Stored items from a collection
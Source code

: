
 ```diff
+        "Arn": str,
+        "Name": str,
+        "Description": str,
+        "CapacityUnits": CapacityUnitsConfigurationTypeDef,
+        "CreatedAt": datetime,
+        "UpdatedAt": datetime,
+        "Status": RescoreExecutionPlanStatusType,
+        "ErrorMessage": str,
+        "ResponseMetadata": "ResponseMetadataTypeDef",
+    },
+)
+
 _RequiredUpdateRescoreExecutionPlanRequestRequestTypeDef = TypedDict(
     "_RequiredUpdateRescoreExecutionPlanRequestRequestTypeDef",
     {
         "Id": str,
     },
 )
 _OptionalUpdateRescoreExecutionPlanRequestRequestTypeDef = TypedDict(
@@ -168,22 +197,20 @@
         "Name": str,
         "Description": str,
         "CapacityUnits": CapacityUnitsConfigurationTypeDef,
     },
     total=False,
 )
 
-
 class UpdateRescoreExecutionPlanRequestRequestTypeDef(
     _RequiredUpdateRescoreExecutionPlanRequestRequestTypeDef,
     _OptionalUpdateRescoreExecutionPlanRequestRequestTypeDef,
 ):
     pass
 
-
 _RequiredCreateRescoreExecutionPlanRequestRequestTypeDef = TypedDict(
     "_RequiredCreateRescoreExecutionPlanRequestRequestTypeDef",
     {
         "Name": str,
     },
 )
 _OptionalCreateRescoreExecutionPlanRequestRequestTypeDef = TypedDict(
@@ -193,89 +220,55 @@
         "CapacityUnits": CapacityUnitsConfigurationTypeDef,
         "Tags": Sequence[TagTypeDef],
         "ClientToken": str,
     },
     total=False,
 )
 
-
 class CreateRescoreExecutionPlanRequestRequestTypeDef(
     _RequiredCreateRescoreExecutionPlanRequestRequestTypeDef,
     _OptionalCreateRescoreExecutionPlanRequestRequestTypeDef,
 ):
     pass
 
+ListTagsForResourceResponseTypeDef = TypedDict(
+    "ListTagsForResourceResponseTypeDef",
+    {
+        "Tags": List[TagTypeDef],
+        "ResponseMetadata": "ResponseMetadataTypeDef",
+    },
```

==

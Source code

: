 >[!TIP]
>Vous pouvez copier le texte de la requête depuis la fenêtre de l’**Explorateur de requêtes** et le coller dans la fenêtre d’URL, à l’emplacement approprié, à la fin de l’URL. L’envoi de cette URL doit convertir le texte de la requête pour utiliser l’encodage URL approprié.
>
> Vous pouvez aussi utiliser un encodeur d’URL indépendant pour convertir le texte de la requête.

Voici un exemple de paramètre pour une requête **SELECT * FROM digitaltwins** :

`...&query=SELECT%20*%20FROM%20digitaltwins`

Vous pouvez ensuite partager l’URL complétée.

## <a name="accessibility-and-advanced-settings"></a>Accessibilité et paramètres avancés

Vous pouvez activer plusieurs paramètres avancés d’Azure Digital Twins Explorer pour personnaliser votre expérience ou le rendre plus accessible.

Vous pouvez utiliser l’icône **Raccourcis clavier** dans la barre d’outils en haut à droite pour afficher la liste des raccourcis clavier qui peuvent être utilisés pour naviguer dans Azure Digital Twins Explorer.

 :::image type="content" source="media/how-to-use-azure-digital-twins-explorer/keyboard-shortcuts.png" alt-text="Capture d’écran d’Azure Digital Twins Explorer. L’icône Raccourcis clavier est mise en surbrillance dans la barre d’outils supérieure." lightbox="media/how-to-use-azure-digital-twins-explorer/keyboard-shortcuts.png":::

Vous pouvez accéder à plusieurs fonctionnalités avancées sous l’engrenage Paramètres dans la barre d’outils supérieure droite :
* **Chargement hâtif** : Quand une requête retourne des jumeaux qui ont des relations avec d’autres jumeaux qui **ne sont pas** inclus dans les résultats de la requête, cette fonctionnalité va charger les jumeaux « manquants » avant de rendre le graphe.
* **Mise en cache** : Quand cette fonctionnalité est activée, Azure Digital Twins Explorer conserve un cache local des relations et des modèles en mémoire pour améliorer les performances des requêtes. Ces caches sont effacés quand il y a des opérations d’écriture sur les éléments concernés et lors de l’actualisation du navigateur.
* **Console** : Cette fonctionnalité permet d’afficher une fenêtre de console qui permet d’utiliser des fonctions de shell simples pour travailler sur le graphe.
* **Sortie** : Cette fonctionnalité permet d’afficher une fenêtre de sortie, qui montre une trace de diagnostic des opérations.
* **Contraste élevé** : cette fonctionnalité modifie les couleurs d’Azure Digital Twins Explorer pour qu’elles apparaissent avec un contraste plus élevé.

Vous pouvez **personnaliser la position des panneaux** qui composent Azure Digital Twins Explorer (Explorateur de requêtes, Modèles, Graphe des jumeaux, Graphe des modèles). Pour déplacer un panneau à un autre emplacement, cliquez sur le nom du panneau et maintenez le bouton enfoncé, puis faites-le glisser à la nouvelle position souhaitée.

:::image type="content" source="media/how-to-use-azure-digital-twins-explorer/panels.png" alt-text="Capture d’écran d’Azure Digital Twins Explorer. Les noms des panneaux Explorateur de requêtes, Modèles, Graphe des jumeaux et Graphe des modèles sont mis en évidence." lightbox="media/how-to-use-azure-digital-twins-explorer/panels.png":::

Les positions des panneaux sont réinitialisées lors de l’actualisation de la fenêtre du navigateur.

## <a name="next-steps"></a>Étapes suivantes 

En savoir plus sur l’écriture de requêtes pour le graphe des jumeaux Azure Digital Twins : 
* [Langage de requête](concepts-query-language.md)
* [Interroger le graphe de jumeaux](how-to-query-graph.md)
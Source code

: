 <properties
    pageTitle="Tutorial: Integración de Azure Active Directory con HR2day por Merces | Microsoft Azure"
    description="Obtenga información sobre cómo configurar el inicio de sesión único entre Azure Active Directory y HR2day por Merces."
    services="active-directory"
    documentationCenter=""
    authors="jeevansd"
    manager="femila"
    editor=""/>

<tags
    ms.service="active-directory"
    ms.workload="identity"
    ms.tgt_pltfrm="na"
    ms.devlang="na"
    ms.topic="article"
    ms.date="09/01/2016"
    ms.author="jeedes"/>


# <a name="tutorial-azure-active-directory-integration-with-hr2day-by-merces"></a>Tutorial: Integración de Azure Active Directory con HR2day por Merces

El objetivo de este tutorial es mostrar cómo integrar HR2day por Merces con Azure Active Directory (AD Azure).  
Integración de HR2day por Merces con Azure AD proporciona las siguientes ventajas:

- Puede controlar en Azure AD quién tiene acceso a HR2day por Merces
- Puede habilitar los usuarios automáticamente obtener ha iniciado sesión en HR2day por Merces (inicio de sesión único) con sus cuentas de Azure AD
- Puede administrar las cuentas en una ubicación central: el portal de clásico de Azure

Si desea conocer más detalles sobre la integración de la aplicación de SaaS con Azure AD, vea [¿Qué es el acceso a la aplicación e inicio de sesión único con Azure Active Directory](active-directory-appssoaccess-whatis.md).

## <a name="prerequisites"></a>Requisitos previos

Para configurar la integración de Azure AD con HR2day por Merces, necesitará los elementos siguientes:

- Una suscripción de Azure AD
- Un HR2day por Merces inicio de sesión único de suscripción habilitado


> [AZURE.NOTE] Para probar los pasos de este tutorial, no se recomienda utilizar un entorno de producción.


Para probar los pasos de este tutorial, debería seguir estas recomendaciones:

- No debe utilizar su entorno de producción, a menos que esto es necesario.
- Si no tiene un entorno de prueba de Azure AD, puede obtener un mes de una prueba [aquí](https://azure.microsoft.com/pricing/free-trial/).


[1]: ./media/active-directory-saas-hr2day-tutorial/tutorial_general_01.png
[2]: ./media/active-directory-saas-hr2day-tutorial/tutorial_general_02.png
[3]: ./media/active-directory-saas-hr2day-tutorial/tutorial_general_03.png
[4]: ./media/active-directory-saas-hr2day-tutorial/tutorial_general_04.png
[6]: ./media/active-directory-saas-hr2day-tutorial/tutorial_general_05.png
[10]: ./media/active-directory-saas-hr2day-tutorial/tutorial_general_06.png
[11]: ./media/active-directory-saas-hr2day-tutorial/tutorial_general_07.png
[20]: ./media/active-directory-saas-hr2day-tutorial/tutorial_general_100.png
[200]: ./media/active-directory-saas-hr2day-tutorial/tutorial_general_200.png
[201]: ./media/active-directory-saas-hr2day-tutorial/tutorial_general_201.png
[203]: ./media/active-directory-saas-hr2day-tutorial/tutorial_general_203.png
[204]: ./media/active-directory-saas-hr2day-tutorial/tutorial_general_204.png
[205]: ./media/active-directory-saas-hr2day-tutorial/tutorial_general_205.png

* * *

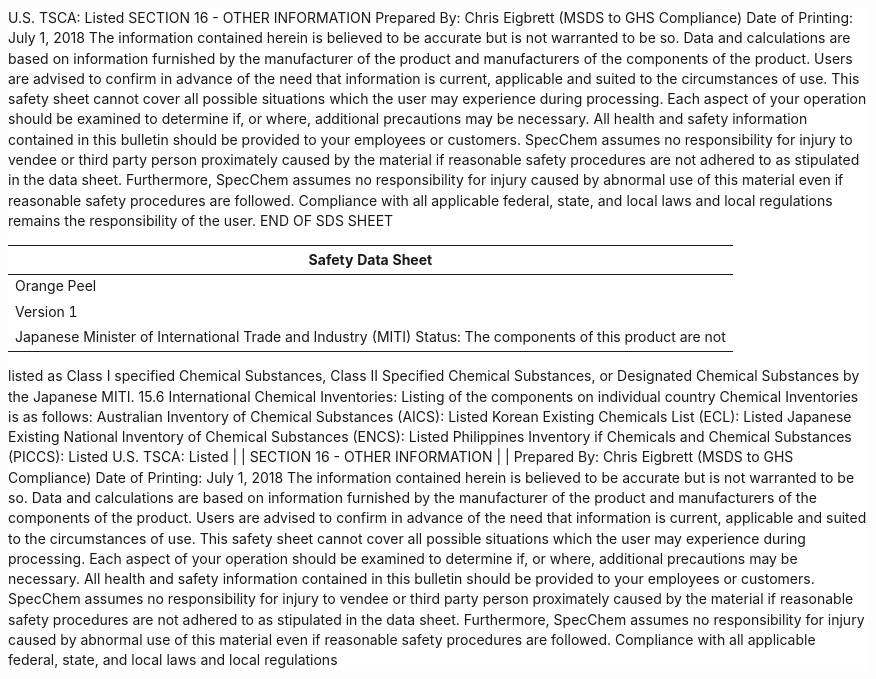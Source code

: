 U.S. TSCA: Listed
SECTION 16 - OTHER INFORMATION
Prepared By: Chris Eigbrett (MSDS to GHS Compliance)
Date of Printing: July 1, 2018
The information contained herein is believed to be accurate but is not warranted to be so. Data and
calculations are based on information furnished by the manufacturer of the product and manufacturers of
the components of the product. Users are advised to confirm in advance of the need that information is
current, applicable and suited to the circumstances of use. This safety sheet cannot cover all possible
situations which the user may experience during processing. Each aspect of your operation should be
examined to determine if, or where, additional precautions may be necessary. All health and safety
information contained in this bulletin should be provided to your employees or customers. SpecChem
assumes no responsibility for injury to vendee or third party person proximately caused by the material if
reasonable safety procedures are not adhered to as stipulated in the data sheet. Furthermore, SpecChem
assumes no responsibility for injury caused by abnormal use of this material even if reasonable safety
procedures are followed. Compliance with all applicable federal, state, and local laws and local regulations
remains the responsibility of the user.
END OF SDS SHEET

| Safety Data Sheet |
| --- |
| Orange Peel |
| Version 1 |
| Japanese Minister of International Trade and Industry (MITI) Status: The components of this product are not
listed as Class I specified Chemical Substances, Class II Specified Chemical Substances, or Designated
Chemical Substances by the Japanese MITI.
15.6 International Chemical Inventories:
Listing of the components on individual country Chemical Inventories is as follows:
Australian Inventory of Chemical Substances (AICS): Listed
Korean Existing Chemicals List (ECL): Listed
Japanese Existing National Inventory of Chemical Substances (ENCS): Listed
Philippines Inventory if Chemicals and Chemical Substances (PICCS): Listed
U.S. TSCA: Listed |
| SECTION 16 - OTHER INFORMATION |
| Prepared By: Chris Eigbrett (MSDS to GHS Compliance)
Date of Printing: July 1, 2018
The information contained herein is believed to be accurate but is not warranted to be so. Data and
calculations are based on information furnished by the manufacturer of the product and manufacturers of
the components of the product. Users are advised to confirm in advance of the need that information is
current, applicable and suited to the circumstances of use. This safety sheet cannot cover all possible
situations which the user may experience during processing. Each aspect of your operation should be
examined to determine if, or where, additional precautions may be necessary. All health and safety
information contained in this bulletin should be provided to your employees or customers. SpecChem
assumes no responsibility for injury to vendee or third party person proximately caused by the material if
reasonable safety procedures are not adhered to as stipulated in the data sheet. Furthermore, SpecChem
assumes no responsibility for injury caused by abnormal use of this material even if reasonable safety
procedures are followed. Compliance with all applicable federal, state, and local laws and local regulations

INSTRUCTIONS FOR THE TASK — Would you filter the records and copy out each line containing "OTHER"?

EXERCISE ANSWER —
SECTION 16 - OTHER INFORMATION
| SECTION 16 - OTHER INFORMATION |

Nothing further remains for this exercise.